Desde entonces se ha dedicado a su recuperación ya que para estar a tono debe cuidarse muy bien implicándole dejar de cantar. De este órgano del cuerpo se puede rescatar que son el «corazón» del sistema fonador, pues son las responsables de la vibración que produce el sonido que, junto con el resto del aparato fonador, generará nuestra voz. A pesar de su nombre, no tienen forma de cuerda, no son cuerdas.

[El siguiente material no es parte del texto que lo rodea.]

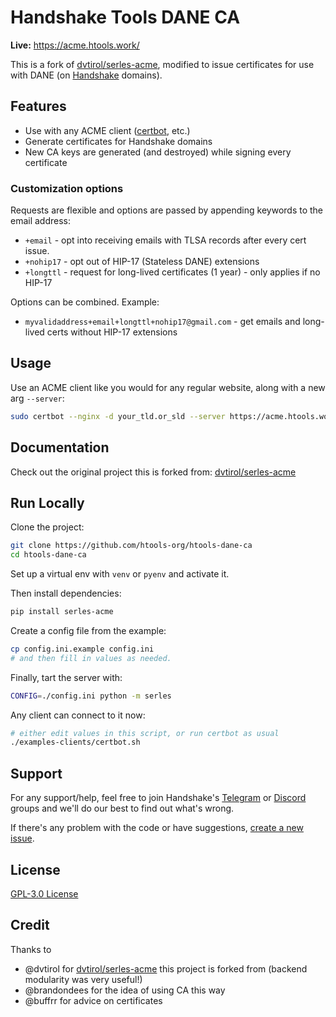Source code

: # Handshake Tools DANE CA

**Live:** https://acme.htools.work/

This is a fork of [dvtirol/serles-acme](https://github.com/dvtirol/serles-acme), modified to issue certificates for use with DANE (on [Handshake](https://handshake.org) domains).

## Features

- Use with any ACME client ([certbot](https://certbot.eff.org/), etc.)
- Generate certificates for Handshake domains
- New CA keys are generated (and destroyed) while signing every certificate

### Customization options

Requests are flexible and options are passed by appending keywords to the email address:

- `+email` - opt into receiving emails with TLSA records after every cert issue.
- `+nohip17` - opt out of HIP-17 (Stateless DANE) extensions
- `+longttl` - request for long-lived certificates (1 year) - only applies if no HIP-17

Options can be combined. Example:

- `myvalidaddress+email+longttl+nohip17@gmail.com` - get emails and long-lived certs without HIP-17 extensions

## Usage

Use an ACME client like you would for any regular website, along with a new arg `--server`:

```sh
sudo certbot --nginx -d your_tld.or_sld --server https://acme.htools.work/directory --reuse-key
```

## Documentation

Check out the original project this is forked from: [dvtirol/serles-acme](https://github.com/dvtirol/serles-acme)

## Run Locally

Clone the project:

```sh
git clone https://github.com/htools-org/htools-dane-ca
cd htools-dane-ca
```

Set up a virtual env with `venv` or `pyenv` and activate it.

Then install dependencies:

```sh
pip install serles-acme
```

Create a config file from the example:

```sh
cp config.ini.example config.ini
# and then fill in values as needed.
```

Finally, tart the server with:

```sh
CONFIG=./config.ini python -m serles
```

Any client can connect to it now:

```sh
# either edit values in this script, or run certbot as usual
./examples-clients/certbot.sh
```

## Support

For any support/help, feel free to join Handshake's [Telegram](https://t.me/hns_tech) or [Discord](https://discord.gg/AtqtxGckqX) groups and we'll do our best to find out what's wrong.

If there's any problem with the code or have suggestions, [create a new issue](https://github.com/htools-org/htools-dane-ca/issues/new).

## License

[GPL-3.0 License](https://choosealicense.com/licenses/gpl-3.0/)

## Credit

Thanks to

- @dvtirol for [dvtirol/serles-acme](https://github.com/dvtirol/serles-acme) this project is forked from (backend modularity was very useful!)
- @brandondees for the idea of using CA this way
- @buffrr for advice on certificates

Son unas membranas replegadas, llamadas pliegues vocales.
El artista le narró al programa las mañanas de Violeta que su otorrinolaringólogo le dijo que ya se puede reincorporar poco a poco al mundo del espectáculo, eso sí, sin abusar de los tiempos, trasnocho y notas altas. Por estos días, Romero celebra sus 30 años de vida artística con su nuevo disco que espera tenga la acogida constante de su carrera. Son once ediciones con esta en las que ha cosechado éxitos como échame vaina cariño, la mañosa, el loco hembrero y matica de caracucho.
Este tiempo libre también le ha servido para dedicarse a su estadero y restaurante la mañosa, donde con su estilo campesino asa la carne y la vende Él mismo, lo que hace que amigos y clientes lo visiten no solo para degustar su sazón sino para oír sus historias de llano.